=== Task input ===
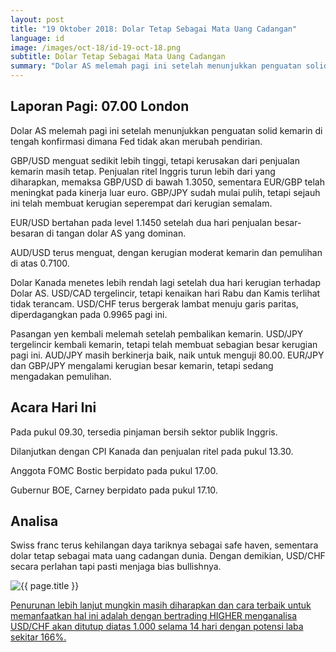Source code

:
 ```yaml
---
layout: post
title: "19 Oktober 2018: Dolar Tetap Sebagai Mata Uang Cadangan"
language: id
image: /images/oct-18/id-19-oct-18.png
subtitle: Dolar Tetap Sebagai Mata Uang Cadangan
summary: "Dolar AS melemah pagi ini setelah menunjukkan penguatan solid kemarin di tengah konfirmasi dimana Fed tidak akan merubah pendirian"
---
```

## Laporan Pagi: 07.00 London

Dolar AS melemah pagi ini setelah menunjukkan penguatan solid kemarin di tengah konfirmasi dimana Fed tidak akan merubah pendirian.

GBP/USD menguat sedikit lebih tinggi, tetapi kerusakan dari penjualan kemarin masih tetap. Penjualan ritel Inggris turun lebih dari yang diharapkan, memaksa GBP/USD di bawah 1.3050, sementara EUR/GBP telah meningkat pada kinerja luar euro. GBP/JPY sudah mulai pulih, tetapi sejauh ini telah membuat kerugian seperempat dari kerugian semalam.

EUR/USD bertahan pada level 1.1450 setelah dua hari penjualan besar-besaran di tangan dolar AS yang dominan.

AUD/USD terus menguat, dengan kerugian moderat kemarin dan pemulihan di atas 0.7100.

Dolar Kanada menetes lebih rendah lagi setelah dua hari kerugian terhadap Dolar AS. USD/CAD tergelincir, tetapi kenaikan hari Rabu dan Kamis terlihat tidak terancam. USD/CHF terus bergerak lambat menuju garis paritas, diperdagangkan pada 0.9965 pagi ini.

Pasangan yen kembali melemah setelah pembalikan kemarin. USD/JPY tergelincir kembali kemarin, tetapi telah membuat sebagian besar kerugian pagi ini. AUD/JPY masih berkinerja baik, naik untuk menguji 80.00. EUR/JPY dan GBP/JPY mengalami kerugian besar kemarin, tetapi sedang mengadakan pemulihan.

## Acara Hari Ini

Pada pukul 09.30, tersedia pinjaman bersih sektor publik Inggris.

Dilanjutkan dengan CPI Kanada dan penjualan ritel pada pukul 13.30.

Anggota FOMC Bostic berpidato pada pukul 17.00.

Gubernur BOE, Carney berpidato pada pukul 17.10.

## Analisa

Swiss franc terus kehilangan daya tariknya sebagai safe haven, sementara dolar tetap sebagai mata uang cadangan dunia. Dengan demikian, USD/CHF secara perlahan tapi pasti menjaga bias bullishnya.

<img src="{{ site.url }}/images/oct-18/id-19-oct-18.png" alt="{{ page.title }}" title="{{ page.title }}">

<a href="%LINK%%?currency=USD&market=forex&underlying=frxUSDCHF&formname=higherlower&duration_amount=14&duration_units=d&amount=10&amount_type=stake&expiry_type=duration&barrier=1.0000" target="_blank">Penurunan lebih lanjut mungkin masih diharapkan dan cara terbaik untuk memanfaatkan hal ini adalah dengan bertrading HIGHER menganalisa USD/CHF akan ditutup diatas 1.000 selama 14 hari dengan potensi laba sekitar 166%.</a>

=== Problem requirements ===
The stretch of entries above that starts with the line containing "## Laporan Pagi: 07.00 London" and goes on through the line containing "Swiss franc terus" is to be transcribed exactly, and no other line is to be transcribed.

=== Result of this task ===
## Laporan Pagi: 07.00 London

Dolar AS melemah pagi ini setelah menunjukkan penguatan solid kemarin di tengah konfirmasi dimana Fed tidak akan merubah pendirian.

GBP/USD menguat sedikit lebih tinggi, tetapi kerusakan dari penjualan kemarin masih tetap. Penjualan ritel Inggris turun lebih dari yang diharapkan, memaksa GBP/USD di bawah 1.3050, sementara EUR/GBP telah meningkat pada kinerja luar euro. GBP/JPY sudah mulai pulih, tetapi sejauh ini telah membuat kerugian seperempat dari kerugian semalam.

EUR/USD bertahan pada level 1.1450 setelah dua hari penjualan besar-besaran di tangan dolar AS yang dominan.

AUD/USD terus menguat, dengan kerugian moderat kemarin dan pemulihan di atas 0.7100.

Dolar Kanada menetes lebih rendah lagi setelah dua hari kerugian terhadap Dolar AS. USD/CAD tergelincir, tetapi kenaikan hari Rabu dan Kamis terlihat tidak terancam. USD/CHF terus bergerak lambat menuju garis paritas, diperdagangkan pada 0.9965 pagi ini.

Pasangan yen kembali melemah setelah pembalikan kemarin. USD/JPY tergelincir kembali kemarin, tetapi telah membuat sebagian besar kerugian pagi ini. AUD/JPY masih berkinerja baik, naik untuk menguji 80.00. EUR/JPY dan GBP/JPY mengalami kerugian besar kemarin, tetapi sedang mengadakan pemulihan.

## Acara Hari Ini

Pada pukul 09.30, tersedia pinjaman bersih sektor publik Inggris.

Dilanjutkan dengan CPI Kanada dan penjualan ritel pada pukul 13.30.

Anggota FOMC Bostic berpidato pada pukul 17.00.

Gubernur BOE, Carney berpidato pada pukul 17.10.

## Analisa

Swiss franc terus kehilangan daya tariknya sebagai safe haven, sementara dolar tetap sebagai mata uang cadangan dunia. Dengan demikian, USD/CHF secara perlahan tapi pasti menjaga bias bullishnya.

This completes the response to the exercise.